Exercise objective. Only one stretch of the records below should be repeated. It starts with the line containing "- [[10-2f1 Chomsky’s" and goes on through the line containing "- [[10-2f3a1 Speaking", exactly as written.

The data.
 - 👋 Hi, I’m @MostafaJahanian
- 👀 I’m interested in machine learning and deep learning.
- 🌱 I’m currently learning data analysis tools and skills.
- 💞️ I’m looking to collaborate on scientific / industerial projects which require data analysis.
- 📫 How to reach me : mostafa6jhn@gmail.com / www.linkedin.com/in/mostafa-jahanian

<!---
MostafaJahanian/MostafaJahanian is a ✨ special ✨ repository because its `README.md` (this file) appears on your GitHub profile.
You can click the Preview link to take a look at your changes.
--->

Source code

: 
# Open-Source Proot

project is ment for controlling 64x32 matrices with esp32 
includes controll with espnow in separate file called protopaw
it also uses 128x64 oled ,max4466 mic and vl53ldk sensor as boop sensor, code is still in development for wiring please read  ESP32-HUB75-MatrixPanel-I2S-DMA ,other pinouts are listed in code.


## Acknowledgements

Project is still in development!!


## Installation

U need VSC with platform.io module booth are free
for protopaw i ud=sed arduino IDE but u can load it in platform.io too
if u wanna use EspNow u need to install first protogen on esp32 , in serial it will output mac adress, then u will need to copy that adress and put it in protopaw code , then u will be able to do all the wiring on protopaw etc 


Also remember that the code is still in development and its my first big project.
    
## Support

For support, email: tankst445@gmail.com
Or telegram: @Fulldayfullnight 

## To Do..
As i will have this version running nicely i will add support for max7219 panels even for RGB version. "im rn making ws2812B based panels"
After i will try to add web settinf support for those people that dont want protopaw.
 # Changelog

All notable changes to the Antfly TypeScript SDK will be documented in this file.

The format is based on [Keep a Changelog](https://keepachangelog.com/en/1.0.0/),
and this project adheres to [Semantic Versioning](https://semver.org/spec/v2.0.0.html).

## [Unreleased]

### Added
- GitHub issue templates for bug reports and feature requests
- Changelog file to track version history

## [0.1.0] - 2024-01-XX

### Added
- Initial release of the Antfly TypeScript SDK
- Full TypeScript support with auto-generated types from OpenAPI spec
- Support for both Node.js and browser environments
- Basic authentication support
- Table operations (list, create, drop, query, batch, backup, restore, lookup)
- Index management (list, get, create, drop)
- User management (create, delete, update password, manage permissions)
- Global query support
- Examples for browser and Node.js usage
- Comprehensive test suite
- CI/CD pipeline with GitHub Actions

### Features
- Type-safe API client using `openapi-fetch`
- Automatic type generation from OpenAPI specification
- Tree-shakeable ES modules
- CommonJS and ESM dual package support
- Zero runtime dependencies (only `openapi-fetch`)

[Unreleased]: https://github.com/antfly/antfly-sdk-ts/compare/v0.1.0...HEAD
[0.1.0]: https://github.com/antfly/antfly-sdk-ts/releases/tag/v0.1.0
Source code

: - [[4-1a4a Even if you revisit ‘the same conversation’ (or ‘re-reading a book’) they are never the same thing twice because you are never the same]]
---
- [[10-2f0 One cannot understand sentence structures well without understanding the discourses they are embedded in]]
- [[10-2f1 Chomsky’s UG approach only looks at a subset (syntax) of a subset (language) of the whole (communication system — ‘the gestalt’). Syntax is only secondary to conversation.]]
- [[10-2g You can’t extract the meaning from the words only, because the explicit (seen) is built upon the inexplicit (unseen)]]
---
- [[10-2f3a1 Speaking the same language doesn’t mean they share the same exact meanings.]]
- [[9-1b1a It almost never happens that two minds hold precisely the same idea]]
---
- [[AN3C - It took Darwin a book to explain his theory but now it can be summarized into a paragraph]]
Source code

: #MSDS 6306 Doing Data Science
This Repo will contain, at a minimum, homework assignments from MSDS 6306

Result of the task.
- [[10-2f1 Chomsky’s UG approach only looks at a subset (syntax) of a subset (language) of the whole (communication system — ‘the gestalt’). Syntax is only secondary to conversation.]]
- [[10-2g You can’t extract the meaning from the words only, because the explicit (seen) is built upon the inexplicit (unseen)]]
---
- [[10-2f3a1 Speaking the same language doesn’t mean they share the same exact meanings.]]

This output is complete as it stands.